Segment Start: Data provided
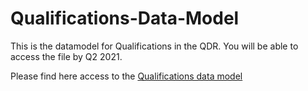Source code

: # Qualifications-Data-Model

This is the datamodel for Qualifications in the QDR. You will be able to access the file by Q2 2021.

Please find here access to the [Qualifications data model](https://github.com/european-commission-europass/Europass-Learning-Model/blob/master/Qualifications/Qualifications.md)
Segment End: Data provided
Segment Start: Data provided
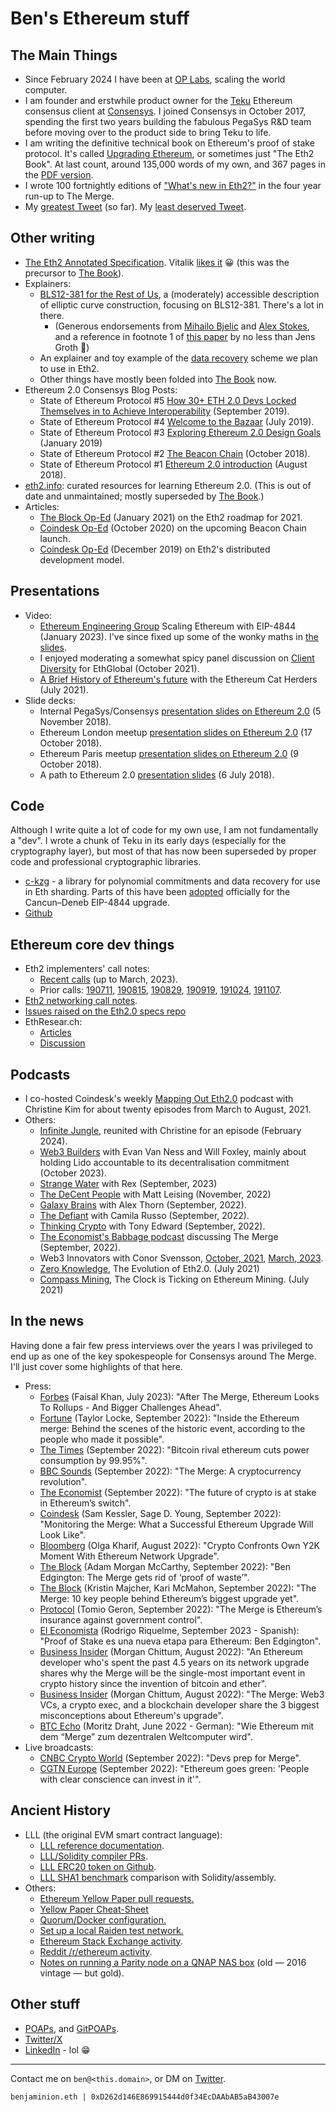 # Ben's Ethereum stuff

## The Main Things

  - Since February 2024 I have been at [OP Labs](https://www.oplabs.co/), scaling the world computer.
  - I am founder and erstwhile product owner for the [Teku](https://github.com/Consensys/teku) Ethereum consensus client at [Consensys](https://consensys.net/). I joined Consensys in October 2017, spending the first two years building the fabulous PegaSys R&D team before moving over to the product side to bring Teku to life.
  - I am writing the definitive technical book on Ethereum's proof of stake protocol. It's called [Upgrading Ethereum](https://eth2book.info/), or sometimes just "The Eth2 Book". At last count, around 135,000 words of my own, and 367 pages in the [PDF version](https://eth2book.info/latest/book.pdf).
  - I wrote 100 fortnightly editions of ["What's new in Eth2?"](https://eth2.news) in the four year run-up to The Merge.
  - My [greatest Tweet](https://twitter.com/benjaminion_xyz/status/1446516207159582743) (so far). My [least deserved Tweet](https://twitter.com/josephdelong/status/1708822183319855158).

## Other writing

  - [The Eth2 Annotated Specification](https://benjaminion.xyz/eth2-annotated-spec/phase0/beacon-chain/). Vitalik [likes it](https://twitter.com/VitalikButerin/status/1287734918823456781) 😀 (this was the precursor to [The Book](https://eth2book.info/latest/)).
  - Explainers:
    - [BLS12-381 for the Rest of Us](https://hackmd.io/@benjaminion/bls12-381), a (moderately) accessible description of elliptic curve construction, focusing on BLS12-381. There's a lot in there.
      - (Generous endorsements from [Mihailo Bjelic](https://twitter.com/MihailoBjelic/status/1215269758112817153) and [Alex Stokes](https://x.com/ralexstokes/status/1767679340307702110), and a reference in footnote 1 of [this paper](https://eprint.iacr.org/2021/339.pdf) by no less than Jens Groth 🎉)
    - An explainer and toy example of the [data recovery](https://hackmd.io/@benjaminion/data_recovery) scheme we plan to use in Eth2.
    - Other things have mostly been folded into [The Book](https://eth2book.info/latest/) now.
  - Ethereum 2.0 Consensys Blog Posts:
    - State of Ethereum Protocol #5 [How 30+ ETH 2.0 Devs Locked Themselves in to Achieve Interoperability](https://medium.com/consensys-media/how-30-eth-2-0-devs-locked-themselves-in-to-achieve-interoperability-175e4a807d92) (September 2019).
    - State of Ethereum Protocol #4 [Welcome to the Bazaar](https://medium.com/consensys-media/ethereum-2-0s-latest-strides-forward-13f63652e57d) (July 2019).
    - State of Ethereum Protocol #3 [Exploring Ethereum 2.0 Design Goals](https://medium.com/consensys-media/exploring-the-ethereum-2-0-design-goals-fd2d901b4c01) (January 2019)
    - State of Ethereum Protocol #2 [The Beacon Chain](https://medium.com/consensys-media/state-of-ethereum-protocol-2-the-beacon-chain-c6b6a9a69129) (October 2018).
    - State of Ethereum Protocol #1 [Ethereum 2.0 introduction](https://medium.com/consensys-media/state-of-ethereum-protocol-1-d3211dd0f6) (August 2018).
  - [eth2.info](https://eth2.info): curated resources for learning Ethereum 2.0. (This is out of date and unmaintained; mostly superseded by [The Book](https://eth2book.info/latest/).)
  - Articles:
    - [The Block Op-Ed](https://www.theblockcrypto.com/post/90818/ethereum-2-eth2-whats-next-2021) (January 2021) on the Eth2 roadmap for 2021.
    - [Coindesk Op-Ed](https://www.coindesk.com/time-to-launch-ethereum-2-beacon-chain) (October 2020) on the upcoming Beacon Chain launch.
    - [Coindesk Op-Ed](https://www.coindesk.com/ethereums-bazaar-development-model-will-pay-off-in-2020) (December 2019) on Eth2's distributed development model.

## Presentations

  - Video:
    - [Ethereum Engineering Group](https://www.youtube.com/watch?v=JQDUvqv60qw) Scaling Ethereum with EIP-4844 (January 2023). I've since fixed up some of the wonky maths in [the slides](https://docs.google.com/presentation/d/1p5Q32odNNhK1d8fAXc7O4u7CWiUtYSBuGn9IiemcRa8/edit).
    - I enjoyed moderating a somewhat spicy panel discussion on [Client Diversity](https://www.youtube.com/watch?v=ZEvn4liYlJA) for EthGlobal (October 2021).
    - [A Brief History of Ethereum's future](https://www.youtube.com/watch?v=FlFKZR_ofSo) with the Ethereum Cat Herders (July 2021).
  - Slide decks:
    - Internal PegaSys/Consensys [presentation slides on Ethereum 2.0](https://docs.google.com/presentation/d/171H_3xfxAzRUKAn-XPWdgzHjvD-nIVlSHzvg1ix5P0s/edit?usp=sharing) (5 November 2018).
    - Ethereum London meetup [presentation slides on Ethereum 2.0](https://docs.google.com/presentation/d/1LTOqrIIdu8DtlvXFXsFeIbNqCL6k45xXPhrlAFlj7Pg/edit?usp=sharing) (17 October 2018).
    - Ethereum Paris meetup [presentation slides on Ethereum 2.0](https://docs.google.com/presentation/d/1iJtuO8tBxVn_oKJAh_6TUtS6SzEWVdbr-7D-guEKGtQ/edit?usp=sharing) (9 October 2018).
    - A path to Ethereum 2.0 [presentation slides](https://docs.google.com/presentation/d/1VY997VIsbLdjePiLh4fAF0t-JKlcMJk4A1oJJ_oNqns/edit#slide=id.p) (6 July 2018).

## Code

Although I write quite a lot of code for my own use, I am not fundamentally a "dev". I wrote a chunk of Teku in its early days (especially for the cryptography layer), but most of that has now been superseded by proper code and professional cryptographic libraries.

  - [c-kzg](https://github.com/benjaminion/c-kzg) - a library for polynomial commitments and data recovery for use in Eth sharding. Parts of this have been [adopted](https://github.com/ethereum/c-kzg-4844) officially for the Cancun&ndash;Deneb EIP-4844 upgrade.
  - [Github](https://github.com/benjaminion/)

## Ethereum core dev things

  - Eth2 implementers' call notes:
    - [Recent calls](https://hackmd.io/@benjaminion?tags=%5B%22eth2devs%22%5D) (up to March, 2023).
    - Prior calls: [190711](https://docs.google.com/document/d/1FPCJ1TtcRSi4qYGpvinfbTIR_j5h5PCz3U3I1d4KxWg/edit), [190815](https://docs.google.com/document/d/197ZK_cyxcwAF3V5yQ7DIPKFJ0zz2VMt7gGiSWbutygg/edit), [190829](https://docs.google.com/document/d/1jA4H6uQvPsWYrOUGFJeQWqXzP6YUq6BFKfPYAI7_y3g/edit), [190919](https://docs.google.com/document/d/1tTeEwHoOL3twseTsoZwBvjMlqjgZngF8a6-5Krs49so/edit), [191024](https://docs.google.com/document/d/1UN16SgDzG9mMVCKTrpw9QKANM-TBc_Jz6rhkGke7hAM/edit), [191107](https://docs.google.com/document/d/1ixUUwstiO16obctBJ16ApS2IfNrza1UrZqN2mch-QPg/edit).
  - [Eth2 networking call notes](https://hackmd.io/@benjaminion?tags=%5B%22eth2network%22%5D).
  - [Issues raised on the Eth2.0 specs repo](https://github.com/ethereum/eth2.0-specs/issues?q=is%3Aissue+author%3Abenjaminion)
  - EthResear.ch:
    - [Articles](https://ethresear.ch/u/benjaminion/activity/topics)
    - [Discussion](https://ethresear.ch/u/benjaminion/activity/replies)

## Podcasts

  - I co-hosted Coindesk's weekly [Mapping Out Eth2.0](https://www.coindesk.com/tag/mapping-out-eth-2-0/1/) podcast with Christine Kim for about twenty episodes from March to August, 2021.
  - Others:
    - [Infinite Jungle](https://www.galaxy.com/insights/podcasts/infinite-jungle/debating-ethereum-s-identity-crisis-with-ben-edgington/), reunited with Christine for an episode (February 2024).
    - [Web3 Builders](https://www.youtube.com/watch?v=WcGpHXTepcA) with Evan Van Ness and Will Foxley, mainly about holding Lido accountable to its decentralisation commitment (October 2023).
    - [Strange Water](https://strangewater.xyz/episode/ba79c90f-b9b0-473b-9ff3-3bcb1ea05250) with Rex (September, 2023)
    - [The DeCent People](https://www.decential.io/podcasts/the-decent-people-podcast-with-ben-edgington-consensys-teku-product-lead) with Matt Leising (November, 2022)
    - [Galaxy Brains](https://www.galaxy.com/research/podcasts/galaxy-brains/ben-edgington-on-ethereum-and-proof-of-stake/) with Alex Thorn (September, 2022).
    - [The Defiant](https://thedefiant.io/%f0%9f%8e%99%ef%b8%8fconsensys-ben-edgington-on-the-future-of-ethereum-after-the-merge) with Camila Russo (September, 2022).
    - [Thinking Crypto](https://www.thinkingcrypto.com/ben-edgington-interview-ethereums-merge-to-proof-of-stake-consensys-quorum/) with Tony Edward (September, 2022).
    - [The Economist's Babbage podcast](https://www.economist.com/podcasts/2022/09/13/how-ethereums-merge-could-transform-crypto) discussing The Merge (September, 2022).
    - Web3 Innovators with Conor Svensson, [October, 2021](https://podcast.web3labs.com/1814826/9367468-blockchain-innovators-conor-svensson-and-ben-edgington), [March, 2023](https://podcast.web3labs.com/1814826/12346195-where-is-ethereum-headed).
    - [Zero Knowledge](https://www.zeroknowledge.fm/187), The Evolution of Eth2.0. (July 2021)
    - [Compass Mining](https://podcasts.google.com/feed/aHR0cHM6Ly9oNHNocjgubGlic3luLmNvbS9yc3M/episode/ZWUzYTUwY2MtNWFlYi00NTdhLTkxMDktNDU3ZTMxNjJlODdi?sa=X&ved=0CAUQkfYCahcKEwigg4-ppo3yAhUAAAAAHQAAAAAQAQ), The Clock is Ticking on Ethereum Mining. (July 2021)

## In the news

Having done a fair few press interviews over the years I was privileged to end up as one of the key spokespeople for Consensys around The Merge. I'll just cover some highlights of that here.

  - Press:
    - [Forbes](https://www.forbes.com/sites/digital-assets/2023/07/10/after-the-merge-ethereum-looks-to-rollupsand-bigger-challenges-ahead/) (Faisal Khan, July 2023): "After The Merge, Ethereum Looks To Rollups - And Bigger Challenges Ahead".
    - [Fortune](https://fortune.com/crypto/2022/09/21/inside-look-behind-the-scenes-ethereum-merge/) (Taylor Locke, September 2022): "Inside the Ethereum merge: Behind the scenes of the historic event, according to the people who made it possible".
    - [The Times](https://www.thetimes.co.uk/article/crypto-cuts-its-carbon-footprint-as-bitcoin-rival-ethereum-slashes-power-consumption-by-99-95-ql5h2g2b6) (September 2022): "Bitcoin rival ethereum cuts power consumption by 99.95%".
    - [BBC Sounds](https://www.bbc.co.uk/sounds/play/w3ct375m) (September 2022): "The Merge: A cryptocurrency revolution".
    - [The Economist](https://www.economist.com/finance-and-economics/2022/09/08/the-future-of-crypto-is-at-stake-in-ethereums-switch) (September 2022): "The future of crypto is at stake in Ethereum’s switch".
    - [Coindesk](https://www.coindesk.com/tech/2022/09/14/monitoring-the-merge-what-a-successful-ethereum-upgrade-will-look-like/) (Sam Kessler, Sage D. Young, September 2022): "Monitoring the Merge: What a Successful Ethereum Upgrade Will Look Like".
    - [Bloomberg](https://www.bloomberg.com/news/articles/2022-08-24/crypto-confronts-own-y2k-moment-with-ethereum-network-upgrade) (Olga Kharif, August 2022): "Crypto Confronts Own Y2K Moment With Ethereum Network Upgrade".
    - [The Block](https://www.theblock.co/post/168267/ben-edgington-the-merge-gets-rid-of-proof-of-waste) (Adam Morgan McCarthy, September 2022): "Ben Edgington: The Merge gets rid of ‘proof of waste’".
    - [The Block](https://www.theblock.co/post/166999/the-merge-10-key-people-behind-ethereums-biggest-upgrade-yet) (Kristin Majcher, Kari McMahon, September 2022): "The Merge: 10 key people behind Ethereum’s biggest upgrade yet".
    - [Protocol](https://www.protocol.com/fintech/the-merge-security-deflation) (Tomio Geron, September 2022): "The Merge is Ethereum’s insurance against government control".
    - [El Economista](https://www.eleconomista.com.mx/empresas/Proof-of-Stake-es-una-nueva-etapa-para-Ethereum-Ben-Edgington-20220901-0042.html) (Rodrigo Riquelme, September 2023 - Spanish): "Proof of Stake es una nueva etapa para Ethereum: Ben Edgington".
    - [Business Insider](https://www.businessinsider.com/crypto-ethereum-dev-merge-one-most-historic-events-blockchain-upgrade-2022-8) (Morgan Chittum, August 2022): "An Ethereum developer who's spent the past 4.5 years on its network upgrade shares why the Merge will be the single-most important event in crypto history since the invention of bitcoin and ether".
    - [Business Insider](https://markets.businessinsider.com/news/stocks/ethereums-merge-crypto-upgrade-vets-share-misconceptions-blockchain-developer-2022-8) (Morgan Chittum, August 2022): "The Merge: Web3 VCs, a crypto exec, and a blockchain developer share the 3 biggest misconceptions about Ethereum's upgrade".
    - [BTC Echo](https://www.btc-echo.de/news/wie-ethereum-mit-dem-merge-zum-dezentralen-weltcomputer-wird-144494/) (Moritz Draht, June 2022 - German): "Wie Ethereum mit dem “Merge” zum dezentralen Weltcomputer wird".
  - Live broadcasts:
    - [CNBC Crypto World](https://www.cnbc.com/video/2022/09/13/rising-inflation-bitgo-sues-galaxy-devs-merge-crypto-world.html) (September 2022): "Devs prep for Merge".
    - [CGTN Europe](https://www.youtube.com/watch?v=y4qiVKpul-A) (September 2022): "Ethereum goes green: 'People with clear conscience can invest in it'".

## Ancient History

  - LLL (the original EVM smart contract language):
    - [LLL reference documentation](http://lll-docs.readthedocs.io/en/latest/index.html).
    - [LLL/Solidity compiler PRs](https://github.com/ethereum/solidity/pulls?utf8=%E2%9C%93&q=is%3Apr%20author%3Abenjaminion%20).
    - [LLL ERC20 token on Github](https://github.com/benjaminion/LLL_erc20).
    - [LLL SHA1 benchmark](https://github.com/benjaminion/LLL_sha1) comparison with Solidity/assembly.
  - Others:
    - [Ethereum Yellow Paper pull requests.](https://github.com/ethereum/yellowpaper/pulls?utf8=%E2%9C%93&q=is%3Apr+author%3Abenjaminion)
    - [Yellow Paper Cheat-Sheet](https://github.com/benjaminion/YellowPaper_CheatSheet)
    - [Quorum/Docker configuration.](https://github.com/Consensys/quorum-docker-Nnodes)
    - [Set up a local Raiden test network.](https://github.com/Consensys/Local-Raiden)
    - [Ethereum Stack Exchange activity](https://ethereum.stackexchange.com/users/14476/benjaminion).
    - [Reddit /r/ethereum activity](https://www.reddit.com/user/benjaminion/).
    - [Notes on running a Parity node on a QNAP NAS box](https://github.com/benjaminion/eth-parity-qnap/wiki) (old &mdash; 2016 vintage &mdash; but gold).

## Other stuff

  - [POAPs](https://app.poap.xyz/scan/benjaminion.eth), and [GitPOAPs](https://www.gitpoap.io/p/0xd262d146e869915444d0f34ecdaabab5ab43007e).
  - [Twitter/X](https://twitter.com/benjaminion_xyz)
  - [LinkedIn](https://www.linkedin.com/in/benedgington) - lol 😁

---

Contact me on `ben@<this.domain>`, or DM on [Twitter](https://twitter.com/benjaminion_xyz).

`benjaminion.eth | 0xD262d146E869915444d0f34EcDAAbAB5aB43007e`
Segment End: Data provided
Segment Start: Data provided
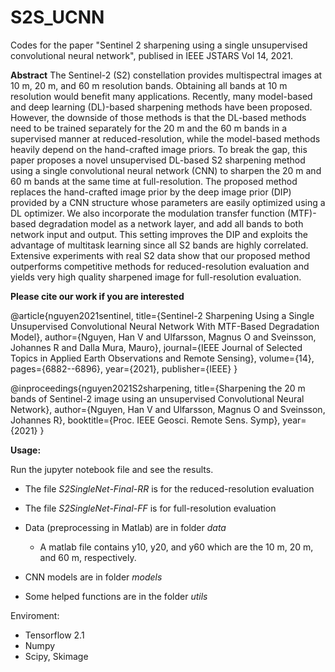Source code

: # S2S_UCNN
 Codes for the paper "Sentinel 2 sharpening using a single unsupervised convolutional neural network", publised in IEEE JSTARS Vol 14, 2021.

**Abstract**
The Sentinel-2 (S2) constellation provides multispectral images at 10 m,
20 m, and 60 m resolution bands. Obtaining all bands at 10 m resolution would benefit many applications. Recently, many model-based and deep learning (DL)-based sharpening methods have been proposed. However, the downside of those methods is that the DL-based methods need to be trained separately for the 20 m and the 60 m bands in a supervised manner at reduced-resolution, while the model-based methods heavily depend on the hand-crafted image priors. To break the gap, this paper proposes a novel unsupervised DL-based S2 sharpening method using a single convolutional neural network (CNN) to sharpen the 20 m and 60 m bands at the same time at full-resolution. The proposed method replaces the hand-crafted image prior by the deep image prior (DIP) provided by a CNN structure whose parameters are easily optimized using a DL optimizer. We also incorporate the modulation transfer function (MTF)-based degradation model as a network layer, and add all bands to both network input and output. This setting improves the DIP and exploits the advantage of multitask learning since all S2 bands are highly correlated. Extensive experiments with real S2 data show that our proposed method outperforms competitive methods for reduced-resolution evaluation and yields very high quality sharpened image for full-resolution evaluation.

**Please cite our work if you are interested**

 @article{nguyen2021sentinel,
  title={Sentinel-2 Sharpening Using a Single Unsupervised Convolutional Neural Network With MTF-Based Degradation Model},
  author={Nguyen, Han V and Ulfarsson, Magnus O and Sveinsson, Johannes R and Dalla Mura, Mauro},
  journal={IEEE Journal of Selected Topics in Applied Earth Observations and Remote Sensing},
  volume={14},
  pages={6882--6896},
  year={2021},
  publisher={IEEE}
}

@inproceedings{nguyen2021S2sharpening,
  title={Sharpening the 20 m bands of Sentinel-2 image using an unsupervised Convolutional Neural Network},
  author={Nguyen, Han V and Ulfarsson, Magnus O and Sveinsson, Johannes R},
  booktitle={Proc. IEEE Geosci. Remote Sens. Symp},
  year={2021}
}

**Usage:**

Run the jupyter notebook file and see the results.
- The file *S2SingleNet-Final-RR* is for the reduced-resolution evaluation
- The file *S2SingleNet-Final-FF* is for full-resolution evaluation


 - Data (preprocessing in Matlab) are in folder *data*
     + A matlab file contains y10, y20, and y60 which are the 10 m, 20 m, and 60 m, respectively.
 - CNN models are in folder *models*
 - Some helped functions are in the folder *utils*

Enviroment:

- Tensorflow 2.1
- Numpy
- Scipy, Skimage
Segment End: Data provided
Exercise goal |
Determine how many lines of the material hold "pages", and respond with that number only.

Result for this exercise |
2